→ **What you should do**
Write out exactly the lines below starting at the one containing "You will just" and ending at the one containing "<br> because I". Omit every picture.
___ Data supplied ___
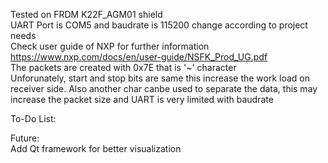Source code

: Tested on FRDM K22F_AGM01 shield  
UART Port is COM5 and baudrate is 115200 change according to project needs  
Check user guide of NXP for further information https://www.nxp.com/docs/en/user-guide/NSFK_Prod_UG.pdf   
The packets are created with 0x7E that is '~' character    
Unforunately, start and stop bits are same this increase the work load on receiver side. Also another char canbe used to separate the data, this may increase the packet size and UART is very limited with baudrate  

To-Do List:  



Future:  
Add Qt framework for better visualization  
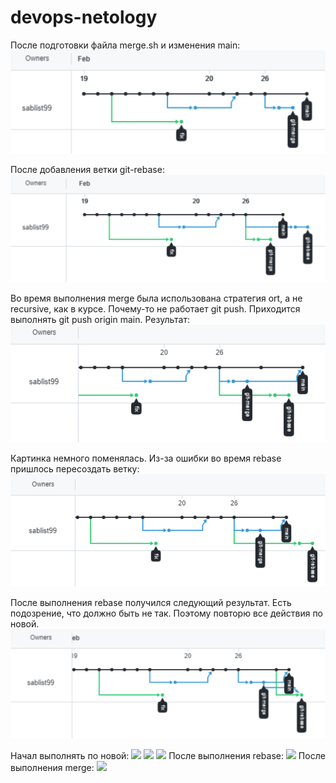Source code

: # devops-netology

После подготовки файла merge.sh и изменения main:
![](img/02-git-03-branching-1.png)

После добавления ветки git-rebase:
![](img/02-git-03-branching-2.png)

Во время выполнения merge была использована стратегия ort, а не recursive, как в курсе. Почему-то не работает git push. Приходится выполнять git push origin main. Результат:
![](img/02-git-03-branching-3.png)

Картинка немного поменялась. Из-за ошибки во время rebase пришлось пересоздать ветку:
![](img/02-git-03-branching-4.png)

После выполнения rebase получился следующий результат. Есть подозрение, что должно быть не так. Поэтому повторю все действия по новой.
![](img/02-git-03-branching-5.png)

Начал выполнять по новой:
![](img/02-git-03-branching-6.png)
![](img/02-git-03-branching-7.png)
![](img/02-git-03-branching-8.png)
После выполнения rebase:
![](img/02-git-03-branching-9.png)
После выполнения merge:
![](img/02-git-03-branching-10.png)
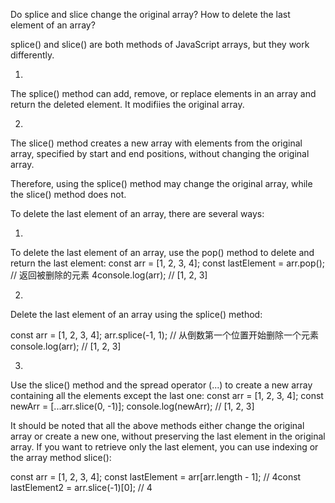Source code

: Do splice and slice change the original array? How to delete the last element of an array?

splice() and slice() are both methods of JavaScript arrays, but they work differently.

1. 
The splice() method can add, remove, or replace elements in an array and return the deleted element. It modifiies the original array.

2. 
The slice() method creates a new array with elements from the original array, specified by start and end positions, without changing the original array.

Therefore, using the splice() method may change the original array, while the slice() method does not.

To delete the last element of an array, there are several ways:

1.
To delete the last element of an array, use the pop() method to delete and return the last element:
const arr = [1, 2, 3, 4];
const lastElement = arr.pop(); // 返回被删除的元素 4console.log(arr); // [1, 2, 3]

2. 
Delete the last element of an array using the splice() method:

const arr = [1, 2, 3, 4];
arr.splice(-1, 1); // 从倒数第一个位置开始删除一个元素console.log(arr); // [1, 2, 3]

3.
Use the slice() method and the spread operator (...) to create a new array containing all the elements except the last one:
const arr = [1, 2, 3, 4];
const newArr = [...arr.slice(0, -1)];
console.log(newArr); // [1, 2, 3]

It should be noted that all the above methods either change the original array or create a new one, without preserving the last element in the original array. If you want to retrieve only the last element, you can use indexing or the array method slice():

const arr = [1, 2, 3, 4];
const lastElement = arr[arr.length - 1]; // 4const lastElement2 = arr.slice(-1)[0]; // 4

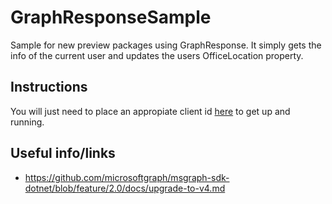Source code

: # GraphResponseSample
Sample for new preview packages using GraphResponse.
It simply gets the info of the current user and updates the users OfficeLocation property.

## Instructions
You will just need to place an appropiate client id [here](https://github.com/andrueastman/GraphResponseSample/blob/7746f22eee4abd9977dbab3d11af745cd1014423/GraphResponseSample/Program.cs#L13) to get up and running.

## Useful info/links
- https://github.com/microsoftgraph/msgraph-sdk-dotnet/blob/feature/2.0/docs/upgrade-to-v4.md
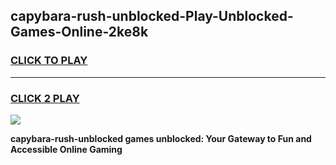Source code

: 
## capybara-rush-unblocked-Play-Unblocked-Games-Online-2ke8k
<h3>
<a href="https://premium76.site?title=capybara-rush-unblocked&ref=25A">CLICK TO PLAY</a></h3>
<hr>

<h3>
<a href="https://premium76.site?title=capybara-rush-unblocked&ref=25A">CLICK 2 PLAY</a>
  
</h3>

<a href="https://premium76.site?title=capybara-rush-unblocked&ref=25A"><img src="https://clearcache.store/games.png"></a>


**capybara-rush-unblocked games unblocked: Your Gateway to Fun and Accessible Online Gaming**
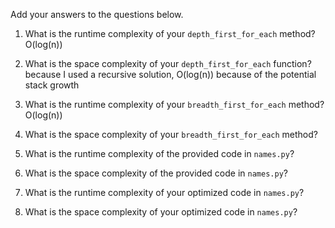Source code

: Add your answers to the questions below.

1. What is the runtime complexity of your `depth_first_for_each` method?
<br> O(log(n)) 

2. What is the space complexity of your `depth_first_for_each` function?
<br> because I used a recursive solution, O(log(n)) because of the potential stack growth

3. What is the runtime complexity of your `breadth_first_for_each` method?
<br> O(log(n))

4. What is the space complexity of your `breadth_first_for_each` method?


5. What is the runtime complexity of the provided code in `names.py`?

6. What is the space complexity of the provided code in `names.py`?

7. What is the runtime complexity of your optimized code in `names.py`?

8. What is the space complexity of your optimized code in `names.py`?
___
→ **Response**
You will just need to place an appropiate client id [here](https://github.com/andrueastman/GraphResponseSample/blob/7746f22eee4abd9977dbab3d11af745cd1014423/GraphResponseSample/Program.cs#L13) to get up and running.

## Useful info/links
- https://github.com/microsoftgraph/msgraph-sdk-dotnet/blob/feature/2.0/docs/upgrade-to-v4.md
Source code

: 
## capybara-rush-unblocked-Play-Unblocked-Games-Online-2ke8k
<h3>
<a href="https://premium76.site?title=capybara-rush-unblocked&ref=25A">CLICK TO PLAY</a></h3>
<hr>

<h3>
<a href="https://premium76.site?title=capybara-rush-unblocked&ref=25A">CLICK 2 PLAY</a>
  
</h3>

<a href="https://premium76.site?title=capybara-rush-unblocked&ref=25A"><img src="https://clearcache.store/games.png"></a>


**capybara-rush-unblocked games unblocked: Your Gateway to Fun and Accessible Online Gaming**
Source code

: Add your answers to the questions below.

1. What is the runtime complexity of your `depth_first_for_each` method?
<br> O(log(n)) 

2. What is the space complexity of your `depth_first_for_each` function?
<br> because I used a recursive solution, O(log(n)) because of the potential stack growth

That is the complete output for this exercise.